Is it worth auditioning authentic, independent brand advocates? The Marketing Society Forum

Supermarkets are reportedly becoming jealous of the coverage given to Morrisons by independent blogger Steve Dresser.


Brand advocates are the best friends your brand can hope for. These frequent, high-spending disciples vociferate their love for a brand and then leave a bubbling froth of positive sentiment in their wake.

The idea of auditioning for an 'independent' judge of a brand is absurd - anathema to the freedom of consumer speech and the protocol of social media.

It is difficult to believe that, once such an advocate is on the payroll (either literally or metaphorically), they will have anything like the same appeal to people craving an intelligent, independent view.

Focus on great product and great service, and let the chattering classes generate your buzz.


Yes, but it comes with a big caveat. 'Audition' rings lots of alarm bells. Steve Dresser's blog prominently states it is 'in no way affiliated with Wm Morrison Supermarkets plc or indeed any other entity'.

Other supermarkets must ensure that any 'superfan' they identify remains truly independent. As long as retailers are transparent about the process and don't try to edit the content, it's definitely a good idea.

In the same way that a good PR department will keep friendly journalists on-side, brands today need to cultivate the blogosphere and facilitate advocacy. A great example of this is the way Ford has created an asset hub specifically for car bloggers.


The key criteria for a brand advocate should be existing reach and influence, as well as what value they bring to brand conversations. The authenticity comes from the advocate's background, credibility and independence, not necessarily from brand alignment.

Whether you can hold 'auditions' to find an advocate depends on the objectives and one main question: do you work with the fifth-most influential person because they are a fan or have the biggest community of influence?

If, like Morrisons, you have an established blogger and fan such as Steve Dresser, the decision is easy.
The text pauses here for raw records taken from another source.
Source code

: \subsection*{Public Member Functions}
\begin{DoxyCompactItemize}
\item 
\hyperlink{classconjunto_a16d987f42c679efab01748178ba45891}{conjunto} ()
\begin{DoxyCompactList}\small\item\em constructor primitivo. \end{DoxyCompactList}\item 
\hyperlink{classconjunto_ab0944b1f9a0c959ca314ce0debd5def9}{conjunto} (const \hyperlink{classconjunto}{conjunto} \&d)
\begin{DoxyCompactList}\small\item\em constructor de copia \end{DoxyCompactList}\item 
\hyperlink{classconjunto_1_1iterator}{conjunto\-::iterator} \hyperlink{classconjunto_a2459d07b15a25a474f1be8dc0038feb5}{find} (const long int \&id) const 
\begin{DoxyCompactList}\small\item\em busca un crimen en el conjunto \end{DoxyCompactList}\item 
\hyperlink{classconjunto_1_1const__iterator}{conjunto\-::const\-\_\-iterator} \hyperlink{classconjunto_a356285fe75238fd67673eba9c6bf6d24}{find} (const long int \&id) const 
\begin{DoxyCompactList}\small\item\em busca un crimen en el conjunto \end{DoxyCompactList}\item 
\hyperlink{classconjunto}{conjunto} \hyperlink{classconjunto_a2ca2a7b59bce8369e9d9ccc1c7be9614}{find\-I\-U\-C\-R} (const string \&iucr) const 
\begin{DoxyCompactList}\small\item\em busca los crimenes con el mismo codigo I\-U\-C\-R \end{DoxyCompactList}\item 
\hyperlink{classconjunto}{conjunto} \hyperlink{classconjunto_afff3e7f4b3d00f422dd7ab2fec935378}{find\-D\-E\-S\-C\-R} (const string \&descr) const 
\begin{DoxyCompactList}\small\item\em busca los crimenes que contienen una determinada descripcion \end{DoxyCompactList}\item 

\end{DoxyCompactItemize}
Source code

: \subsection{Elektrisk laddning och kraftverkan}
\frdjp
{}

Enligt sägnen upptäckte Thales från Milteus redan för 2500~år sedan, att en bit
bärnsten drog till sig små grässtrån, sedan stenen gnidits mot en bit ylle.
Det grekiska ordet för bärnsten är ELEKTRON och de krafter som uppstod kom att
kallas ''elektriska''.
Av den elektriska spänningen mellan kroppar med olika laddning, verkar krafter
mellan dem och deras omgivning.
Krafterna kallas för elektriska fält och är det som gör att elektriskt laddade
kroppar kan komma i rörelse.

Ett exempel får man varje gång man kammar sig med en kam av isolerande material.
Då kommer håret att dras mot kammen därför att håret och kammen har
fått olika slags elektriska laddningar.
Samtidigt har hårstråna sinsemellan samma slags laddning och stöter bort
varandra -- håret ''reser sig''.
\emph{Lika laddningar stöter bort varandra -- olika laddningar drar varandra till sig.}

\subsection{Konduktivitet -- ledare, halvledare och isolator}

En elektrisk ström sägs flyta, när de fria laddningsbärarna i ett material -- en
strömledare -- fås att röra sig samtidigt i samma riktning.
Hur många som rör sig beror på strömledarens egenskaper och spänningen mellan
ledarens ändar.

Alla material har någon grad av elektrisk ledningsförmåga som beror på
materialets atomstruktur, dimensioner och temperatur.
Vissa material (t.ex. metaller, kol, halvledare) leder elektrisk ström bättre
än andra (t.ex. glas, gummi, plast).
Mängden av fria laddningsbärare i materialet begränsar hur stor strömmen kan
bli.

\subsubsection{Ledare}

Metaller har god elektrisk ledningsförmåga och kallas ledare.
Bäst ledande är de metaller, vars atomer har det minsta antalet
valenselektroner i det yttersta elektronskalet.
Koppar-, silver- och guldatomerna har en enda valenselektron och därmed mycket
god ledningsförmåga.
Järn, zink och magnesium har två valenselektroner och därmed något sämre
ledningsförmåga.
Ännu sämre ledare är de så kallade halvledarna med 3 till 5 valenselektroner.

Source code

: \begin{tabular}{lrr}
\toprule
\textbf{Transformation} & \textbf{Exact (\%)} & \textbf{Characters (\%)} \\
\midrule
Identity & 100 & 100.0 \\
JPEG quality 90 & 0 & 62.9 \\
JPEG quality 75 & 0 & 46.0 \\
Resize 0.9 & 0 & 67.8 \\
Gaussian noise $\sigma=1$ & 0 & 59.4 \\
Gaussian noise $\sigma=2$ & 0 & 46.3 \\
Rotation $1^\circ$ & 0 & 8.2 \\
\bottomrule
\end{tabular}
However, to try to feign brand-affinity from a high-profile influencer could easily backfire.


Bloggers love the themes they write about. Turning an influential blogger into a brand advocate, though, is not a given. It's about developing a relationship and having value exchange - offer them exclusives, such as being the first to try a new product.

You have to be prepared for them to say negative things. The value of independent advocacy over paid-for endorsement makes the risks worthwhile - and at least you're involved in the dialogue.